The Enchanted by Rene Denfeld (2014, Weidenfeld & Nicolson)
This novel received so many positive reviews on BookTube on its publication that I simply had to pick it up. It is narrated by an unnamed inmate in a maximum security prison, on death row. He is telling the story of The Lady who is attempting to have an inmate named York’s sentence changed to life imprisonment, as opposed to death. The novel is pretty slim but Denfeld’s writing is incredible. I sympathised with the narrator despite myself, probably due to his obsession with reading, and the other characters as well. There is something of a love story weaved into the narrative as well which is really beautiful. The only reason that this isn’t a five star read for me is that some of the ‘magical realism’ elements didn’t really work for me and I also guessed at some of the twists and turns present. But I do really, really recommend this.

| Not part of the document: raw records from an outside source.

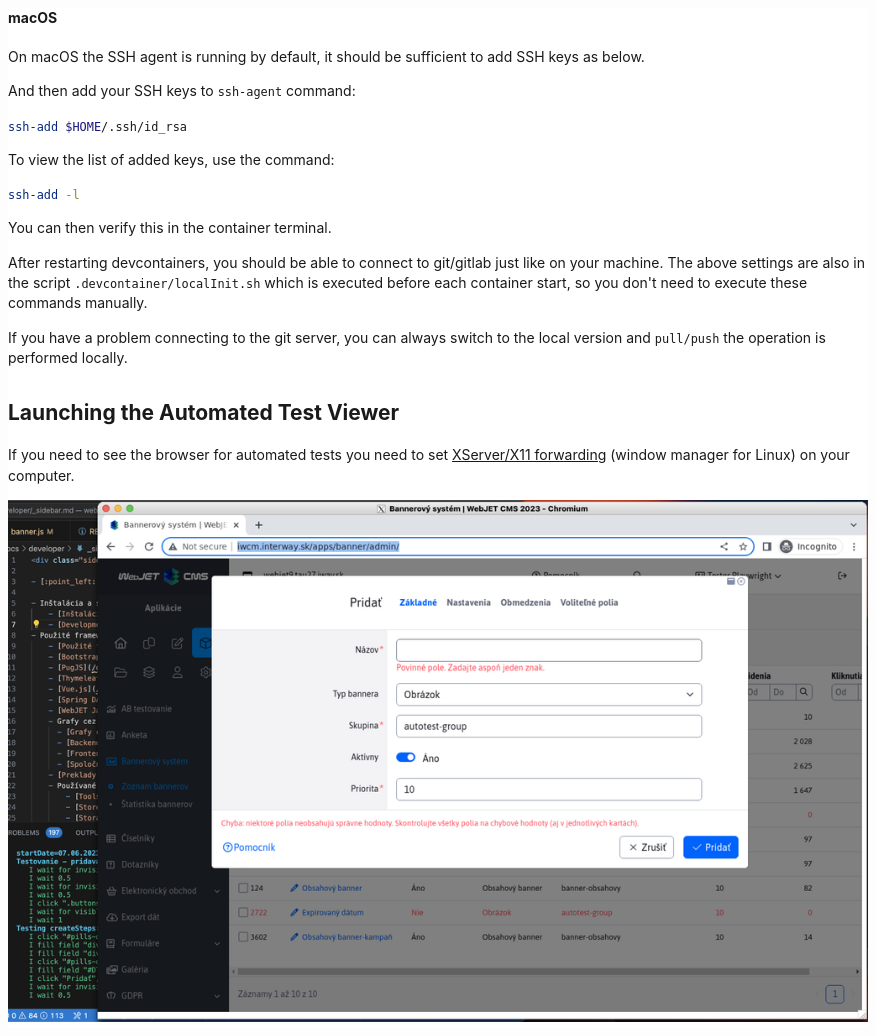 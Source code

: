 #### **macOS**

On macOS the SSH agent is running by default, it should be sufficient to add SSH keys as below.



And then add your SSH keys to `ssh-agent` command:

```sh
ssh-add $HOME/.ssh/id_rsa
```

To view the list of added keys, use the command:

```sh
ssh-add -l
```

You can then verify this in the container terminal.

After restarting devcontainers, you should be able to connect to git/gitlab just like on your machine. The above settings are also in the script `.devcontainer/localInit.sh` which is executed before each container start, so you don't need to execute these commands manually.

If you have a problem connecting to the git server, you can always switch to the local version and `pull/push` the operation is performed locally.

## Launching the Automated Test Viewer

If you need to see the browser for automated tests you need to set [XServer/X11 forwarding](https://www.oddbird.net/2022/11/30/headed-playwright-in-docker/) (window manager for Linux) on your computer.

![](autotest.png)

The Boyfriend List by E. Lockhart (2005, Delacorte)
Me and Lockhart have such a rollercoaster relationship and this is where I think I can say ‘It’s not you, it’s me’. Ruby Oliver is a teenager suffering from pretty severe panic attacks. She begins to attend counselling sessions and her therapists asks her to write a list of every boyfriend, almost-boyfriend of wish-he-was-my-boyfriend she’s had; after noticing guys coming up a lot in her conversations. Ruby herself then narrates each chapter which is named after one of these guys. Lockhart gets anxiety down so very well and Ruby just feels incredibly real. However, I did find this book uncomfortable to read, just because some of what Ruby experiences with regard to Jackson, her ex-boyfriend, felt a little too close to comfort to some of my own experiences with both boys and anxiety. This is the start of a series, which I may well continue as it would appear Hot Key Books is reprinting Lockhart’s early works. However, I think we need a bit of a break.

That’s it for this month of reading, and for my reading in 2014 in general. I read 54 books this year which I’m pleasantly surprised by. Keep your eyes out for a ‘Best of’ post soon.